> **SOURCE MATERIAL**
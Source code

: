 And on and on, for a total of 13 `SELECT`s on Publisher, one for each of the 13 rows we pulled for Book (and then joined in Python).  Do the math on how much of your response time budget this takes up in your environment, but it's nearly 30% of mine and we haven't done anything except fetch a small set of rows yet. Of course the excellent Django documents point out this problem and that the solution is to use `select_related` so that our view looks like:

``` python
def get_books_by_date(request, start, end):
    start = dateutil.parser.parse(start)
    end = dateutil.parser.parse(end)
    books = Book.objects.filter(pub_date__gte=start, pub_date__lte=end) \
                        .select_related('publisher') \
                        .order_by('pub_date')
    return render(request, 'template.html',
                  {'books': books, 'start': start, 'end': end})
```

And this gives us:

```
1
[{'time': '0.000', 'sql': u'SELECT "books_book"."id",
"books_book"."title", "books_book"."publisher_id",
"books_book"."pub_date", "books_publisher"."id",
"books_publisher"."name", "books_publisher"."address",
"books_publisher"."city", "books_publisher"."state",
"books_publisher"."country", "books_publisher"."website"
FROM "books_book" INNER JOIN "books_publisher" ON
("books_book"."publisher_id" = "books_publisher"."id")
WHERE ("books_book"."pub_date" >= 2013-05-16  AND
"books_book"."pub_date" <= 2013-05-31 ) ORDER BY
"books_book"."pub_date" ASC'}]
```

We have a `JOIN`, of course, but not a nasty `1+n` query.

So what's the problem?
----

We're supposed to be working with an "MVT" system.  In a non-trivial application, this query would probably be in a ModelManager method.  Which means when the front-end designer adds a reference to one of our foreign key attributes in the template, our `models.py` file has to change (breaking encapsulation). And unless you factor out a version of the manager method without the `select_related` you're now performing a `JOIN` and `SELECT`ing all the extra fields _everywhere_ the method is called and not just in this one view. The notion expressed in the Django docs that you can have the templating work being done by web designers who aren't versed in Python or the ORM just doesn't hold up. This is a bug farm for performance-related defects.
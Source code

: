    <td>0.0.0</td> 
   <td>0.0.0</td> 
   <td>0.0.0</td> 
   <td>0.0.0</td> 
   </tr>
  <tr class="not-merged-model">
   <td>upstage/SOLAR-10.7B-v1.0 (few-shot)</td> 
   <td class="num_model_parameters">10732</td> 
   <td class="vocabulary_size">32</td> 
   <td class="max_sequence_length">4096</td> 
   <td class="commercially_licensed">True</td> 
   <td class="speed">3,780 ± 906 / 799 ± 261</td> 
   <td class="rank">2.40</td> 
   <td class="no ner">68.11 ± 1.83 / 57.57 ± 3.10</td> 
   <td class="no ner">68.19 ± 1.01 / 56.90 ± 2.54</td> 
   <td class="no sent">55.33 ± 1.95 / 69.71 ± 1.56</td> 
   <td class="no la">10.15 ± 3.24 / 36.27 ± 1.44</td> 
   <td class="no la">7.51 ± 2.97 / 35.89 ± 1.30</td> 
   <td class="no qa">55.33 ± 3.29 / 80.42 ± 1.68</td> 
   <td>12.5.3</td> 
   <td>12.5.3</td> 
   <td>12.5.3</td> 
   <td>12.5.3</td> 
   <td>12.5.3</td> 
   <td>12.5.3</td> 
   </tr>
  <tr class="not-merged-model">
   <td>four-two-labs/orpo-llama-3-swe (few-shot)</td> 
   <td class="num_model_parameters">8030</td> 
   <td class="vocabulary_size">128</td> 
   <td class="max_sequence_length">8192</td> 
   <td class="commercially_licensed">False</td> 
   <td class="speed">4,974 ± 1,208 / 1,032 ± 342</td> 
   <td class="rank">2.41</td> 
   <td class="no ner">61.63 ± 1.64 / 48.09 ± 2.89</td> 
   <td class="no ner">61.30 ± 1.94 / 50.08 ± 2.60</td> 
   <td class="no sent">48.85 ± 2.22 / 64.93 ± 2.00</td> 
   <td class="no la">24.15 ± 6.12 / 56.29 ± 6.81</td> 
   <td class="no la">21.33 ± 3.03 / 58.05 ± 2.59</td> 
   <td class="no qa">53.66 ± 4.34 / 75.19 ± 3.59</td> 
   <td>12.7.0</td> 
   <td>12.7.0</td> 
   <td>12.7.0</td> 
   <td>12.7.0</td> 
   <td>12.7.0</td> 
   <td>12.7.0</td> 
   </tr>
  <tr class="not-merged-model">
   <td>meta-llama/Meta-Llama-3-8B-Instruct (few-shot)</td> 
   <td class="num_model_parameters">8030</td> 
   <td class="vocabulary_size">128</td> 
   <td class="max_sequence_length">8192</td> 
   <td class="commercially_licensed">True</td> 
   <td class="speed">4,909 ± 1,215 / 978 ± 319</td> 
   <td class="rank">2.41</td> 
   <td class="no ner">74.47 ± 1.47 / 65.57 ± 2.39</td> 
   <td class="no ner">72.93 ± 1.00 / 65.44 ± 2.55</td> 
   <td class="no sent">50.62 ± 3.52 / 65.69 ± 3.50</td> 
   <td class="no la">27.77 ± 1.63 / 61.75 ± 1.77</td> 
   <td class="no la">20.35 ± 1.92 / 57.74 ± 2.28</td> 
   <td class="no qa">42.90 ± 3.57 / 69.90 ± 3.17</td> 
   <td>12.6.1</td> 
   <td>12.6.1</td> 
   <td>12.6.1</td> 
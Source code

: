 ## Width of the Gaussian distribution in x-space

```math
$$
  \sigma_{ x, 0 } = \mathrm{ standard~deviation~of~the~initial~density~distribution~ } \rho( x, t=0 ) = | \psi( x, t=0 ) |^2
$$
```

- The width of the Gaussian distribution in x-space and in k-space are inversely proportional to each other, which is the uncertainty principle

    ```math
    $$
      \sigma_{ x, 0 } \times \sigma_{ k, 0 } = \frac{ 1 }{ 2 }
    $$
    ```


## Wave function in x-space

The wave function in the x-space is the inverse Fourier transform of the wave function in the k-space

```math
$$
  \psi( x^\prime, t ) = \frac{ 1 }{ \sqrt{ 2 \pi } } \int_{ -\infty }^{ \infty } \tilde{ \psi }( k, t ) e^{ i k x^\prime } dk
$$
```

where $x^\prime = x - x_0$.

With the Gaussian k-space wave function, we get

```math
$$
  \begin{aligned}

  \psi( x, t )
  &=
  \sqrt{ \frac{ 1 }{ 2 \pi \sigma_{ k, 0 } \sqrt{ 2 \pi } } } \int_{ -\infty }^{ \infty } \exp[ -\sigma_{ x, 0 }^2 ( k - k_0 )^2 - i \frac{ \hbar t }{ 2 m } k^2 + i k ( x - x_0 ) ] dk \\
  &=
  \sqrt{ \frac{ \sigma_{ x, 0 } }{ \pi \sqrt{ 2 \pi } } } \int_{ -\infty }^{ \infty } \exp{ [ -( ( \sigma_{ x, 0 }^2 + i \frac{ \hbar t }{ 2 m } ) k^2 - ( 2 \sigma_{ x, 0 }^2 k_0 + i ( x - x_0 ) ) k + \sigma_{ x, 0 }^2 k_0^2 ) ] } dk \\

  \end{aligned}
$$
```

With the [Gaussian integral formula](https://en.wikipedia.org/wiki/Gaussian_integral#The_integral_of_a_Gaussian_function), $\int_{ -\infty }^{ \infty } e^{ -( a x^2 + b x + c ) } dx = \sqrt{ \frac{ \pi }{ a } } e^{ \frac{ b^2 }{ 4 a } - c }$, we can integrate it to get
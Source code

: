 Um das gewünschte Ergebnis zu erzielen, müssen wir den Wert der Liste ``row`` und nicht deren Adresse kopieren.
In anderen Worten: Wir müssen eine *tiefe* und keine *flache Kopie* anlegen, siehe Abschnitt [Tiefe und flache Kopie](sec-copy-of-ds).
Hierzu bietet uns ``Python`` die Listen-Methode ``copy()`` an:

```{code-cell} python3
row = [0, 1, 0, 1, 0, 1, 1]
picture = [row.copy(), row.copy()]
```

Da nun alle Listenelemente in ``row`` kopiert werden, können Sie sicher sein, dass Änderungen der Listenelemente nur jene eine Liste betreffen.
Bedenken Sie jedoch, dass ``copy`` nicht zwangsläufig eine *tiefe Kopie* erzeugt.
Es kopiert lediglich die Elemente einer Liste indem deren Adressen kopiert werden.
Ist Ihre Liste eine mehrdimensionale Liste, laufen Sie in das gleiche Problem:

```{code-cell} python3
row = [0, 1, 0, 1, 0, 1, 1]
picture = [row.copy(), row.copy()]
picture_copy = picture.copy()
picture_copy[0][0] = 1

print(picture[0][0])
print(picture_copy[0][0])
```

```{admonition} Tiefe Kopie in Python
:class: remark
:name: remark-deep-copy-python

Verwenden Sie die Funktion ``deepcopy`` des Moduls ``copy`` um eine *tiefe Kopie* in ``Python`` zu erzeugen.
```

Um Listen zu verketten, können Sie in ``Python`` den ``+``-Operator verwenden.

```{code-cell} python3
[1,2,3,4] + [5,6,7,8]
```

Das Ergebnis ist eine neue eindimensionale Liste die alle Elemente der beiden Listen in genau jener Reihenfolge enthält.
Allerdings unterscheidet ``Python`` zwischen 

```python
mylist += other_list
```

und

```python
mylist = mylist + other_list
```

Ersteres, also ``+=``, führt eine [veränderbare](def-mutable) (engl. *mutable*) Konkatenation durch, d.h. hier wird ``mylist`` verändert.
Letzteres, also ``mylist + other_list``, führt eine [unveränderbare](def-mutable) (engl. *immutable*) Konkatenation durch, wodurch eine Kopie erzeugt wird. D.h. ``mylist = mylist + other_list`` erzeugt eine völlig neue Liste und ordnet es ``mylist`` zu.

> **WORK ITEM**
Where a line of the listing includes the word "können", add it to the tally, and give the final number and nothing more.

> **SOLVED PROBLEM**
2